BEGIN
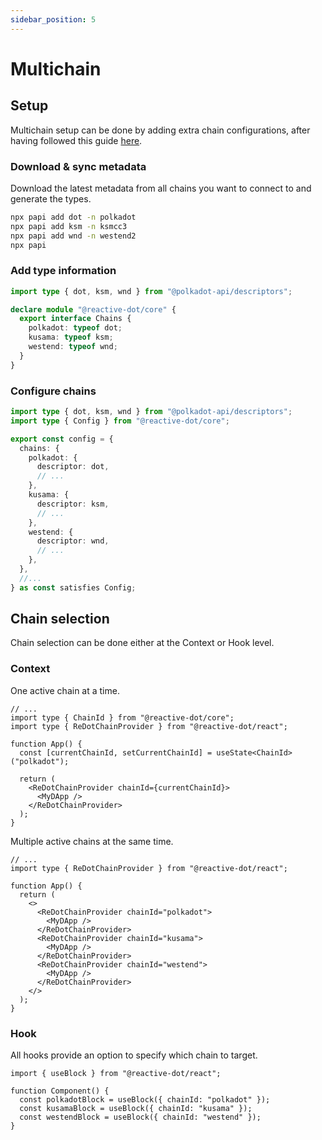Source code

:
 ```yaml
---
sidebar_position: 5
---
```


# Multichain

## Setup

Multichain setup can be done by adding extra chain configurations, after having followed this guide [here](./setup.mdx).

### Download & sync metadata

Download the latest metadata from all chains you want to connect to and generate the types.

```sh
npx papi add dot -n polkadot
npx papi add ksm -n ksmcc3
npx papi add wnd -n westend2
npx papi
```

### Add type information

```ts title="redot.d.ts"
import type { dot, ksm, wnd } from "@polkadot-api/descriptors";

declare module "@reactive-dot/core" {
  export interface Chains {
    polkadot: typeof dot;
    kusama: typeof ksm;
    westend: typeof wnd;
  }
}
```

### Configure chains

```ts title="config.ts"
import type { dot, ksm, wnd } from "@polkadot-api/descriptors";
import type { Config } from "@reactive-dot/core";

export const config = {
  chains: {
    polkadot: {
      descriptor: dot,
      // ...
    },
    kusama: {
      descriptor: ksm,
      // ...
    },
    westend: {
      descriptor: wnd,
      // ...
    },
  },
  //...
} as const satisfies Config;
```

## Chain selection

Chain selection can be done either at the Context or Hook level.

### Context

One active chain at a time.

```tsx
// ...
import type { ChainId } from "@reactive-dot/core";
import type { ReDotChainProvider } from "@reactive-dot/react";

function App() {
  const [currentChainId, setCurrentChainId] = useState<ChainId>("polkadot");

  return (
    <ReDotChainProvider chainId={currentChainId}>
      <MyDApp />
    </ReDotChainProvider>
  );
}
```

Multiple active chains at the same time.

```tsx
// ...
import type { ReDotChainProvider } from "@reactive-dot/react";

function App() {
  return (
    <>
      <ReDotChainProvider chainId="polkadot">
        <MyDApp />
      </ReDotChainProvider>
      <ReDotChainProvider chainId="kusama">
        <MyDApp />
      </ReDotChainProvider>
      <ReDotChainProvider chainId="westend">
        <MyDApp />
      </ReDotChainProvider>
    </>
  );
}
```

### Hook

All hooks provide an option to specify which chain to target.

```tsx
import { useBlock } from "@reactive-dot/react";

function Component() {
  const polkadotBlock = useBlock({ chainId: "polkadot" });
  const kusamaBlock = useBlock({ chainId: "kusama" });
  const westendBlock = useBlock({ chainId: "westend" });
}
```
END
→ **Instructions for the task**: Are you able to set down all the lines above exactly, without any pictures?

→ **The completed task**:
Source code

:
 ```yaml
---
sidebar_position: 5
---
```


# Multichain

## Setup

Multichain setup can be done by adding extra chain configurations, after having followed this guide [here](./setup.mdx).

### Download & sync metadata

Download the latest metadata from all chains you want to connect to and generate the types.

```sh
npx papi add dot -n polkadot
npx papi add ksm -n ksmcc3
npx papi add wnd -n westend2
npx papi
```

### Add type information

```ts title="redot.d.ts"
import type { dot, ksm, wnd } from "@polkadot-api/descriptors";

declare module "@reactive-dot/core" {
  export interface Chains {
    polkadot: typeof dot;
    kusama: typeof ksm;
    westend: typeof wnd;
  }
}
```

### Configure chains

```ts title="config.ts"
import type { dot, ksm, wnd } from "@polkadot-api/descriptors";
import type { Config } from "@reactive-dot/core";

export const config = {
  chains: {
    polkadot: {
      descriptor: dot,
      // ...
    },
    kusama: {
      descriptor: ksm,
      // ...
    },
    westend: {
      descriptor: wnd,
      // ...
    },
  },
  //...
} as const satisfies Config;
```

## Chain selection

Chain selection can be done either at the Context or Hook level.

### Context

One active chain at a time.

```tsx
// ...
import type { ChainId } from "@reactive-dot/core";
import type { ReDotChainProvider } from "@reactive-dot/react";

function App() {
  const [currentChainId, setCurrentChainId] = useState<ChainId>("polkadot");

  return (
    <ReDotChainProvider chainId={currentChainId}>
      <MyDApp />
    </ReDotChainProvider>
  );
}
```

Multiple active chains at the same time.

```tsx
// ...
import type { ReDotChainProvider } from "@reactive-dot/react";

function App() {
  return (
    <>
      <ReDotChainProvider chainId="polkadot">
        <MyDApp />
      </ReDotChainProvider>
      <ReDotChainProvider chainId="kusama">
        <MyDApp />
      </ReDotChainProvider>
      <ReDotChainProvider chainId="westend">
        <MyDApp />
      </ReDotChainProvider>
    </>
  );
}
```

### Hook

All hooks provide an option to specify which chain to target.

```tsx
import { useBlock } from "@reactive-dot/react";

function Component() {
  const polkadotBlock = useBlock({ chainId: "polkadot" });
  const kusamaBlock = useBlock({ chainId: "kusama" });
  const westendBlock = useBlock({ chainId: "westend" });
}
```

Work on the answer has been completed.